**Task statement**
From start to finish, set down the entries below exactly, leaving out the pictures.

**Dataset entries**
□ □ □ □ □ □ □

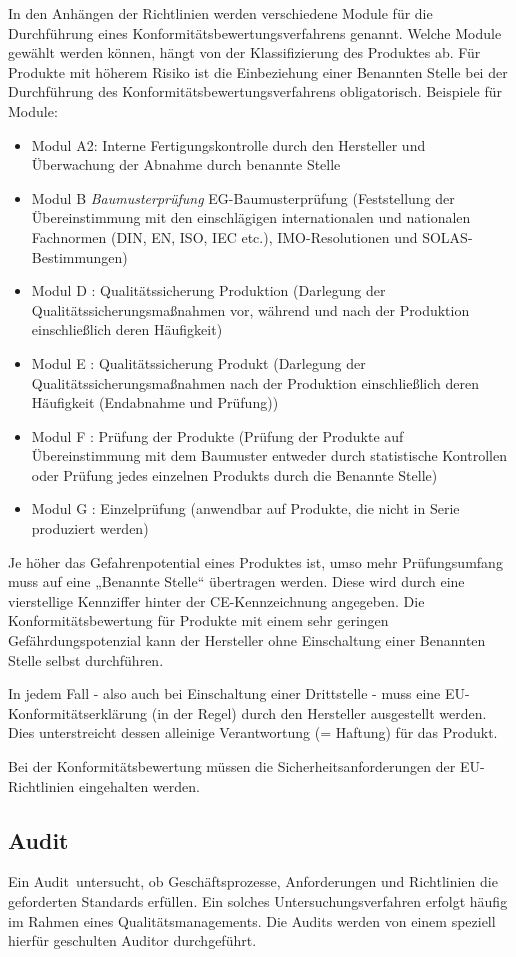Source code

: In den Anhängen der Richtlinien werden verschiedene Module für die Durchführung eines Konformitätsbewertungsverfahrens genannt. Welche Module gewählt werden können, hängt von der Klassifizierung des Produktes ab. Für Produkte mit höherem Risiko ist die Einbeziehung einer Benannten Stelle bei der Durchführung des Konformitätsbewertungsverfahrens obligatorisch.
Beispiele für Module:
\begin{itemize}
\item Modul A2: Interne Fertigungskontrolle durch den Hersteller und Überwachung der Abnahme durch benannte Stelle 
\item Modul B \textit{Baumusterprüfung}
EG-Baumusterprüfung (Feststellung der Übereinstimmung mit den einschlägigen internationalen und nationalen Fachnormen (DIN, EN, ISO, IEC etc.), IMO-Resolutionen und SOLAS-Bestimmungen)
\item Modul D
: Qualitätssicherung Produktion (Darlegung der Qualitätssicherungsmaßnahmen vor, während und nach der Produktion einschließlich deren Häufigkeit)
\item Modul E
: Qualitätssicherung Produkt (Darlegung der Qualitätssicherungsmaßnahmen nach der Produktion einschließlich deren Häufigkeit (Endabnahme und Prüfung))
\item Modul F
: Prüfung der Produkte (Prüfung der Produkte auf Übereinstimmung mit dem Baumuster entweder durch statistische Kontrollen oder Prüfung jedes einzelnen Produkts durch die Benannte Stelle)
\item Modul G
: Einzelprüfung (anwendbar auf Produkte, die nicht in Serie produziert werden)
\end{itemize}
Je höher das Gefahrenpotential eines Produktes ist, umso mehr Prüfungsumfang muss auf eine „Benannte Stelle“ übertragen werden. Diese wird durch eine vierstellige Kennziffer hinter der CE-Kennzeichnung angegeben. Die Konformitätsbewertung für Produkte mit einem sehr geringen Gefährdungspotenzial kann der Hersteller ohne Einschaltung einer Benannten Stelle selbst durchführen.

In jedem Fall - also auch bei Einschaltung einer Drittstelle - muss eine EU-Konformitätserklärung (in der Regel) durch den Hersteller ausgestellt werden. Dies unterstreicht dessen alleinige Verantwortung (= Haftung) für das Produkt.

Bei der Konformitätsbewertung müssen die Sicherheitsanforderungen der EU-Richtlinien eingehalten werden. 

\subsection{Audit}
Ein \glqq Audit\grqq~untersucht, ob Geschäftsprozesse, Anforderungen und Richtlinien die geforderten Standards erfüllen. Ein solches Untersuchungsverfahren erfolgt häufig im Rahmen eines Qualitätsmanagements. Die Audits werden von einem speziell hierfür geschulten Auditor durchgeführt.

□ □ □ □ □ □ □

**Answer to this exercise**
Source code

: In den Anhängen der Richtlinien werden verschiedene Module für die Durchführung eines Konformitätsbewertungsverfahrens genannt. Welche Module gewählt werden können, hängt von der Klassifizierung des Produktes ab. Für Produkte mit höherem Risiko ist die Einbeziehung einer Benannten Stelle bei der Durchführung des Konformitätsbewertungsverfahrens obligatorisch.
Beispiele für Module:
\begin{itemize}
\item Modul A2: Interne Fertigungskontrolle durch den Hersteller und Überwachung der Abnahme durch benannte Stelle 
\item Modul B \textit{Baumusterprüfung}
EG-Baumusterprüfung (Feststellung der Übereinstimmung mit den einschlägigen internationalen und nationalen Fachnormen (DIN, EN, ISO, IEC etc.), IMO-Resolutionen und SOLAS-Bestimmungen)
\item Modul D
: Qualitätssicherung Produktion (Darlegung der Qualitätssicherungsmaßnahmen vor, während und nach der Produktion einschließlich deren Häufigkeit)
\item Modul E
: Qualitätssicherung Produkt (Darlegung der Qualitätssicherungsmaßnahmen nach der Produktion einschließlich deren Häufigkeit (Endabnahme und Prüfung))
\item Modul F
: Prüfung der Produkte (Prüfung der Produkte auf Übereinstimmung mit dem Baumuster entweder durch statistische Kontrollen oder Prüfung jedes einzelnen Produkts durch die Benannte Stelle)
\item Modul G
: Einzelprüfung (anwendbar auf Produkte, die nicht in Serie produziert werden)
\end{itemize}
Je höher das Gefahrenpotential eines Produktes ist, umso mehr Prüfungsumfang muss auf eine „Benannte Stelle“ übertragen werden. Diese wird durch eine vierstellige Kennziffer hinter der CE-Kennzeichnung angegeben. Die Konformitätsbewertung für Produkte mit einem sehr geringen Gefährdungspotenzial kann der Hersteller ohne Einschaltung einer Benannten Stelle selbst durchführen.

In jedem Fall - also auch bei Einschaltung einer Drittstelle - muss eine EU-Konformitätserklärung (in der Regel) durch den Hersteller ausgestellt werden. Dies unterstreicht dessen alleinige Verantwortung (= Haftung) für das Produkt.

Bei der Konformitätsbewertung müssen die Sicherheitsanforderungen der EU-Richtlinien eingehalten werden. 

\subsection{Audit}
Ein \glqq Audit\grqq~untersucht, ob Geschäftsprozesse, Anforderungen und Richtlinien die geforderten Standards erfüllen. Ein solches Untersuchungsverfahren erfolgt häufig im Rahmen eines Qualitätsmanagements. Die Audits werden von einem speziell hierfür geschulten Auditor durchgeführt.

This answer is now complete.